The Black Mountain Matrix (EL 0176 S13)
Robert Creeley
Email: Robert_Creeley@brown.edu
Office: CW (863-3499); usually available Wednesdays 10-12 or else by appointment

Course Information

Description . Booklist . Syllabus

Description of course

The pattern of this course will defined by the fact that it is a seminar, accommodating twenty students of various student rank; that its focus and materials are extensive rather than intensive; and that both “subject” and information are a matrix, rather than a fixed or staticized information. In other words, all roads lead out of Rome, rather than into, in this instance.

So the overall pattern of the seminar will be a number of focal points, which can serve both as points of location and departure, as follows:

1) the college and its faculty in their various histories and extensions, i.e., relation to the Bauhaus and to other institutions in this country as the Art Institute of Chicago; and

2) particular persons who can be used as ‘evidence’ of the college’s programs and effects; specifically

a) Josef Albers,
b) M.C. Richards,
c) John Cage and
d) Charles Olson.

These foci permit a range extending from four specific arts and/or disciplines (visual art (Albers), ceramics/education (Richards), music/philosophy (Cage), and literature/ poetics/archaeology (Olson).

Insofar as Black Mountain College was that place where people were more engaged by what they didn’t know than what they did – as one of its students, the sculptor John Chamberlain, put it – it is appropriate that a significant amount of the seminar’s commitment be given to research by its participants and that the information thus gathered be shared communally. It will be my responsibility, among others, to manage a listserv for the simple posting and sharing of such information as well as to bring it forward in timely discussion in the seminar itself.
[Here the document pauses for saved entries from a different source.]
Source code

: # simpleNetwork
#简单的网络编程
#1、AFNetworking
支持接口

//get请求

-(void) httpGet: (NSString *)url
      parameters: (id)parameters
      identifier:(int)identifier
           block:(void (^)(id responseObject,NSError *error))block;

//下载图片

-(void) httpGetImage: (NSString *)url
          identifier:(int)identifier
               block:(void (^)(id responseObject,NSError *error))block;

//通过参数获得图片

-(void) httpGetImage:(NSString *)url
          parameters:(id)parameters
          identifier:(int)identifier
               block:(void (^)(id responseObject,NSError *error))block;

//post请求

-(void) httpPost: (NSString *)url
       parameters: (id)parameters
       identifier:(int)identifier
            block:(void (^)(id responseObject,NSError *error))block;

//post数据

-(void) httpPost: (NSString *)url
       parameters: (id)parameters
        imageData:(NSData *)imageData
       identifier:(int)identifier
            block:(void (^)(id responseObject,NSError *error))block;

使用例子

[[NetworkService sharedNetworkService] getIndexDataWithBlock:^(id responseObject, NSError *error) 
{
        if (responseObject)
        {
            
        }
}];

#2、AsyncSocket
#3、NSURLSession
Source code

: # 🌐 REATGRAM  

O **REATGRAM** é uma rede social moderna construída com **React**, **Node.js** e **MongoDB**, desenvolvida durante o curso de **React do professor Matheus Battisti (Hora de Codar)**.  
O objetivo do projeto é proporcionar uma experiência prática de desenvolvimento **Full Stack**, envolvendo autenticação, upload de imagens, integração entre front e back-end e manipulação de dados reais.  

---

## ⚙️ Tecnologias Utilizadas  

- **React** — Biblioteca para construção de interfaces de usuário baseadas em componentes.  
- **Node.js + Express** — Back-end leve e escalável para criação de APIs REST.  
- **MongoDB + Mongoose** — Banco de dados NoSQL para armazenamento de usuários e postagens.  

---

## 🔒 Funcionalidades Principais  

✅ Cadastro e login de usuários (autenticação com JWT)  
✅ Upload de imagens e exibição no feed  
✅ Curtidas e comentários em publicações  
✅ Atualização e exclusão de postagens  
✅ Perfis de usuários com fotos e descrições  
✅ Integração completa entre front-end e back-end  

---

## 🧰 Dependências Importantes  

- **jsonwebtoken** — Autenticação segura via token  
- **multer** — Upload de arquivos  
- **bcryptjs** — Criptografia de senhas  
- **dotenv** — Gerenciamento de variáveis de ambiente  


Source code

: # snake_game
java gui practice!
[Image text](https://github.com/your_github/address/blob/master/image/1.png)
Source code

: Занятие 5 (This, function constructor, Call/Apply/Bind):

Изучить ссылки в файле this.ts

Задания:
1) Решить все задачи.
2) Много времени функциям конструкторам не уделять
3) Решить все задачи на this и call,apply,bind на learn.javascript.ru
It is also planned to bring in visitors with particular relation to our gaining an information of the college. One guest presently committed is Vincent Katz, the curator and editor of Black Mountain College: Experiment in Art (MIT Press, 2003). The writer Michael Rumaker will also be able to join us for an afternoon. His Black Mountain Days, A Memoir has just been published by Black Mountain Press and will be used as a text.
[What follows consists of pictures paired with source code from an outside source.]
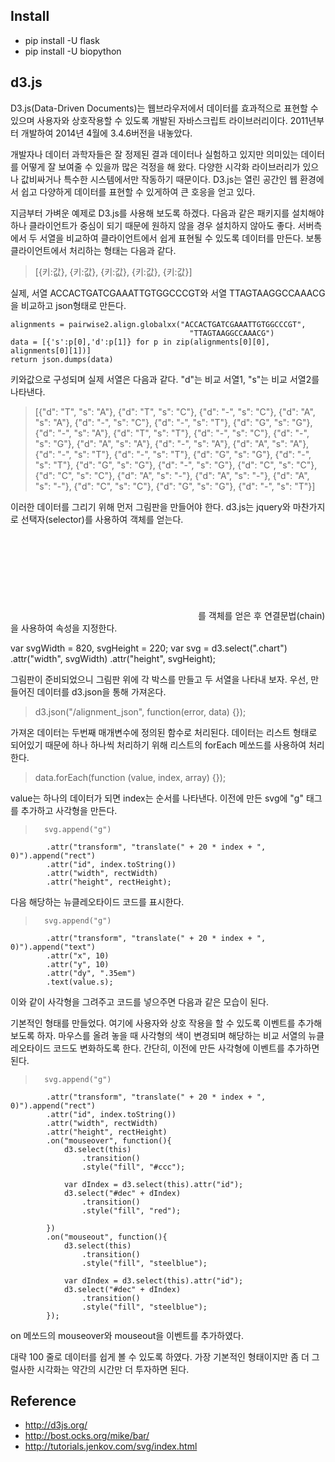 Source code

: ## Install
* pip install -U flask
* pip install -U biopython

## d3.js
D3.js(Data-Driven Documents)는 웹브라우저에서 데이터를 효과적으로 표현할 수 있으며 사용자와 상호작용할 수 있도록 개발된 자바스크립트 라이브러리이다. 2011년부터 개발하여 2014년 4월에 3.4.6버전을 내놓았다.

개발자나 데이터 과학자들은 잘 정제된 결과 데이터나 실험하고 있지만 의미있는 데이터를 어떻게 잘 보여줄 수 있을까 많은 걱정을 해 왔다. 다양한 시각화 라이브러리가 있으나 값비싸거나 특수한 시스템에서만 작동하기 때문이다. D3.js는 열린 공간인 웹 환경에서 쉽고 다양하게 데이터를 표현할 수 있게하여 큰 호응을 얻고 있다.

지금부터 가벼운 예제로 D3.js를 사용해 보도록 하겠다. 다음과 같은 패키지를 설치해야 하나 클라이언트가 중심이 되기 때문에 원하지 않을 경우 설치하지 않아도 좋다. 서버측에서 두 서열을 비교하여 클라이언트에서 쉽게 표현될 수 있도록 데이터를 만든다. 보통 클라이언트에서 처리하는 형태는 다음과 같다.

> [{키:값}, {키:값}, {키:값}, {키:값}, {키:값}]

실제, 서열 ACCACTGATCGAAATTGTGGCCCGT와 서열 TTAGTAAGGCCAAACG을 비교하고 json형태로 만든다.
> 
    alignments = pairwise2.align.globalxx("ACCACTGATCGAAATTGTGGCCCGT",
                                            "TTAGTAAGGCCAAACG")
    data = [{'s':p[0],'d':p[1]} for p in zip(alignments[0][0], alignments[0][1])]
    return json.dumps(data)

키와값으로 구성되며 실제 서열은 다음과 같다. "d"는 비교 서열1, "s"는 비교 서열2를 나타낸다.

> [{"d": "T", "s": "A"}, {"d": "T", "s": "C"}, {"d": "-", "s": "C"}, {"d": "A", "s": "A"}, {"d": "-", "s": "C"}, {"d": "-", "s": "T"}, {"d": "G", "s": "G"}, {"d": "-", "s": "A"}, {"d": "T", "s": "T"}, {"d": "-", "s": "C"}, {"d": "-", "s": "G"}, {"d": "A", "s": "A"}, {"d": "-", "s": "A"}, {"d": "A", "s": "A"}, {"d": "-", "s": "T"}, {"d": "-", "s": "T"}, {"d": "G", "s": "G"}, {"d": "-", "s": "T"}, {"d": "G", "s": "G"}, {"d": "-", "s": "G"}, {"d": "C", "s": "C"}, {"d": "C", "s": "C"}, {"d": "A", "s": "-"}, {"d": "A", "s": "-"}, {"d": "A", "s": "-"}, {"d": "C", "s": "C"}, {"d": "G", "s": "G"}, {"d": "-", "s": "T"}]

이러한 데이터를 그리기 위해 먼저 그림판을 만들어야 한다. d3.js는 jquery와 마찬가지로 선택자(selector)를 사용하여 객체를 얻는다. <svg class="chart"></svg>를 객체를 얻은 후 연결문법(chain)을 사용하여 속성을 지정한다.

>
var svgWidth = 820, svgHeight = 220;
var svg = d3.select(".chart")
		        .attr("width", svgWidth)
	         	.attr("height", svgHeight);

그림판이 준비되었으니 그림판 위에 각 박스를 만들고 두 서열을 나타내 보자. 우선, 만들어진 데이터를 d3.json을 통해 가져온다. 

> d3.json("/alignment_json", function(error, data) {});

가져온 데이터는 두번째 매개변수에 정의된 함수로 처리된다. 데이터는 리스트 형태로 되어있기 때문에 하나 하나씩 처리하기 위해 
리스트의 forEach 메쏘드를 사용하여 처리한다.

> data.forEach(function (value, index, array) {});

value는 하나의 데이터가 되면 index는 순서를 나타낸다. 이전에 만든 svg에 "g" 태그를 추가하고 사각형을 만든다. 
	
>       svg.append("g")
	        .attr("transform", "translate(" + 20 * index + ", 0)").append("rect")
    		.attr("id", index.toString())
	        .attr("width", rectWidth)
	        .attr("height", rectHeight);

다음 해당하는 뉴클레오타이드 코드를 표시한다.

>	    svg.append("g")
	        .attr("transform", "translate(" + 20 * index + ", 0)").append("text")
		    .attr("x", 10)
		    .attr("y", 10)
	    	.attr("dy", ".35em")
		    .text(value.s); 

이와 같이 사각형을 그려주고 코드를 넣으주면 다음과 같은 모습이 된다.

기본적인 형태를 만들었다. 여기에 사용자와 상호 작용을 할 수 있도록 이벤트를 추가해 보도록 하자. 마우스를 올려 놓을 때 사각형의 색이 변경되며 해당하는 비교 서열의 뉴클레오타이드 코드도 변화하도록 한다. 간단히, 이전에 만든 사각형에 이벤트를 추가하면 된다.

>       svg.append("g")
	        .attr("transform", "translate(" + 20 * index + ", 0)").append("rect")
    		.attr("id", index.toString())
	        .attr("width", rectWidth)
	        .attr("height", rectHeight)
            .on("mouseover", function(){
			    d3.select(this)
                    .transition()
	    			.style("fill", "#ccc");
				
				var dIndex = d3.select(this).attr("id");
				d3.select("#dec" + dIndex)
				    .transition()
			    	.style("fill", "red");

			})
            .on("mouseout", function(){
				d3.select(this)
    				.transition()
    				.style("fill", "steelblue");
				
				var dIndex = d3.select(this).attr("id");
				d3.select("#dec" + dIndex)
				    .transition()
			    	.style("fill", "steelblue");
			});

on 메쏘드의 mouseover와 mouseout을 이벤트를 추가하였다.

대략 100 줄로 데이터를 쉽게 볼 수 있도록 하였다. 가장 기본적인 형태이지만 좀 더 그럴사한 시각화는 약간의 시간만 더 투자하면 된다.


## Reference
* http://d3js.org/
* http://bost.ocks.org/mike/bar/
* http://tutorials.jenkov.com/svg/index.html


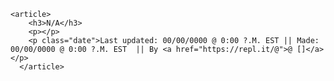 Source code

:     <article>
        <h3>N/A</h3>
        <p></p>
        <p class="date">Last updated: 00/00/0000 @ 0:00 ?.M. EST || Made: 00/00/0000 @ 0:00 ?.M. EST  || By <a href="https://repl.it/@">@ []</a></p>
      </article> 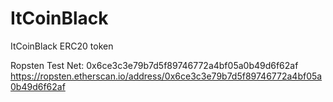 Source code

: # ItCoinBlack
ItCoinBlack ERC20 token

Ropsten Test Net: 0x6ce3c3e79b7d5f89746772a4bf05a0b49d6f62af
https://ropsten.etherscan.io/address/0x6ce3c3e79b7d5f89746772a4bf05a0b49d6f62af
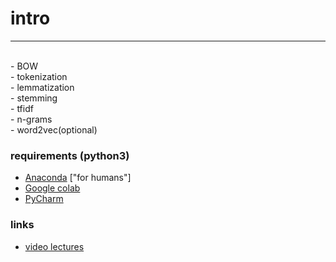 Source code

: # intro
----
<br>
- BOW <br>
- tokenization <br>
- lemmatization <br> 
- stemming <br>
- tfidf <br>
- n-grams <br>
- word2vec(optional) <br>

### requirements (python3)
- [Anaconda](https://www.anaconda.com/) ["for humans"] <br>
- [Google colab](https://colab.research.google.com/notebooks/intro.ipynb) <br>
- [PyCharm](https://www.jetbrains.com/ru-ru/pycharm/)

### links 
- [video lectures](https://youtu.be/kuLDjO8-2HM)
Insofar as the seminar meets once a week, one can propose a a characteristic meeting to consist of a review of information gathered, an exchange of propositions and facts concerning the college and its persons, a conversation particular to the focus of that day, whether of the college’s general disposition, a particular faculty member or artist, or the apparent consequences of the college and its students and faculty more generally. There will also be those occasions when a guest and/or visitor is given authority to inform the seminar as his or her information makes possible – a range that might well extend from slides, to lecture, to performance, depending on the specific person.

Booklist

1) Ed. Vincent Katz,
BLACK MOUNTAIN COLLEGE: EXPERIMENT IN ART, hardcover.
ISBN: 0262112795.
MIT Press.

2) Michael Rumaker,
BLACK MOUNTAIN DAYS, paper.
ISBN: 0-9649020-8-7.
Black Mountain Press

3) Josef Albers,
INTERACTION OF COLOR, paper.
ISBN: 0300018460.
Yale University Press.

4) M.C. Richards,
CENTERING, paper.
ISBN: 0819562009.
Wesleyan University Press.

5) John Cage,
SILENCE, paper.
ISBN: 0819560286.
Wesleyan University Press.

6) Charles Olson, ed. Creeley,
SELECTED WRITINGS, paper.
ASIN: 0811201287.
New Directions.

Other suggested texts:

Fielding Dawson, THE BLACK MOUNTAIN BOOK (OP).

Martin Duberman, BLACK MOUNTAIN, AN EXPLORATION IN COMMUNITY (OP)
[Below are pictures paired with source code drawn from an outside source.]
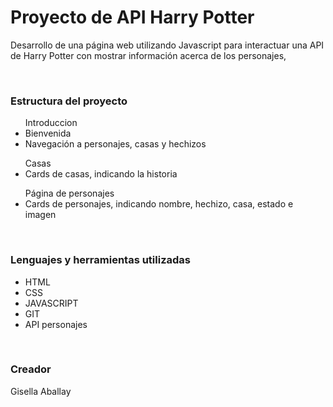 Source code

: 
<h1>Proyecto de API Harry Potter</h1>
<p>Desarrollo de una página web utilizando Javascript para interactuar una API de Harry Potter con mostrar información acerca de los personajes,</p>
<br>
<h3>Estructura del proyecto</h3>
  <div>
    <ul>Introduccion
      <li>Bienvenida</li>
      <li>Navegación a personajes, casas y hechizos</li>
    </ul>
    <ul>Casas
      <li>Cards de casas, indicando la historia</li>
    </ul>
    <ul>Página de personajes
      <li>Cards de personajes, indicando nombre, hechizo, casa, estado e imagen</li>
    </ul>
  </div>
<br>
<h3>Lenguajes y herramientas utilizadas</h3>
  <ul>
    <li>HTML</li>
    <li>CSS</li>
    <li>JAVASCRIPT</li>
    <li>GIT</li>
    <li>API personajes</li>
  </ul>
<br>
<h3>Creador</h3>
<p>Gisella Aballay</p> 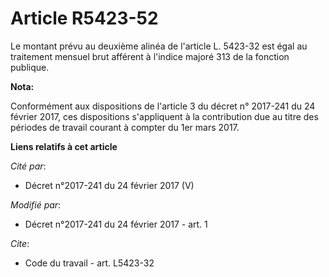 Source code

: # Article R5423-52

Le montant prévu au deuxième alinéa de l'article L. 5423-32 est égal au traitement mensuel brut afférent à l'indice majoré
313 de la fonction publique.

**Nota:**

Conformément aux dispositions de l'article 3 du décret n° 2017-241 du 24 février 2017, ces dispositions s'appliquent à la
contribution due au titre des périodes de travail courant à compter du 1er mars 2017.

**Liens relatifs à cet article**

_Cité par_:

  - Décret n°2017-241 du 24 février 2017 (V)

_Modifié par_:

  - Décret n°2017-241 du 24 février 2017 - art. 1

_Cite_:

  - Code du travail - art. L5423-32
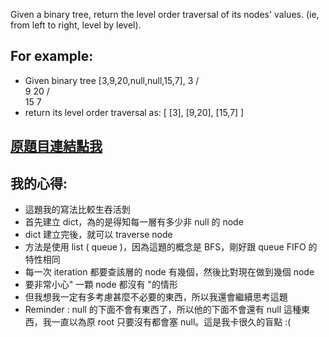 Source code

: Given a binary tree, return the level order traversal of its nodes' values. (ie, from left to right, level by level).

## For example:
* Given binary tree [3,9,20,null,null,15,7],
    3
   / \
  9  20
    /  \
   15   7
* return its level order traversal as:
[
  [3],
  [9,20],
  [15,7]
]

## [原題目連結點我](https://leetcode.com/problems/binary-tree-level-order-traversal/)
	
## 我的心得:
* 這題我的寫法比較生吞活剝
* 首先建立 dict，為的是得知每一層有多少非 null 的 node
* dict 建立完後，就可以 traverse node
* 方法是使用 list ( queue )，因為這題的概念是 BFS，剛好跟 queue FIFO 的特性相同
* 每一次 iteration 都要查該層的 node 有幾個，然後比對現在做到幾個 node
* 要非常小心" 一顆 node 都沒有 "的情形
* 但我想我一定有多考慮甚麼不必要的東西，所以我還會繼續思考這題
* Reminder : null 的下面不會有東西了，所以他的下面不會還有 null 這種東西，我一直以為原 root 只要沒有都會塞 null。這是我卡很久的盲點 :(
Mary Emma Harris, THE ARTS AT BLACK MOUNTAIN COLLEGE (MIT Press)

Syllabus

Given the nature of our meetings, no strict determination of materials and reading is finally possible. I’ll expect that those enrolled will use the assigned texts (those I have asked you to get) as a basic and necessary inform-ation and reference for the seminar’s activity. The order to be used is as follows:

September: General information of the college itself and its shifting administration and foci.

(Black Mountain: Experiment in Art; Black Mountain Days)

October: Continuing discussion of the college’s persons and determinants (Albers and M.C. Richards).

(Interaction of Color; Centering)

November: Continuing discussion of the college’s persons and determinants (Cage and Olson).

(Silence; (Olson) Selected Writings)

December: Summary and digression.Requirements and conditions:

Participants are expected to develop and substantiate their own lines of inquiry, culminating in a 40 page final paper (which can be done in one to four parts at the choice of the student). Limited to 20 students.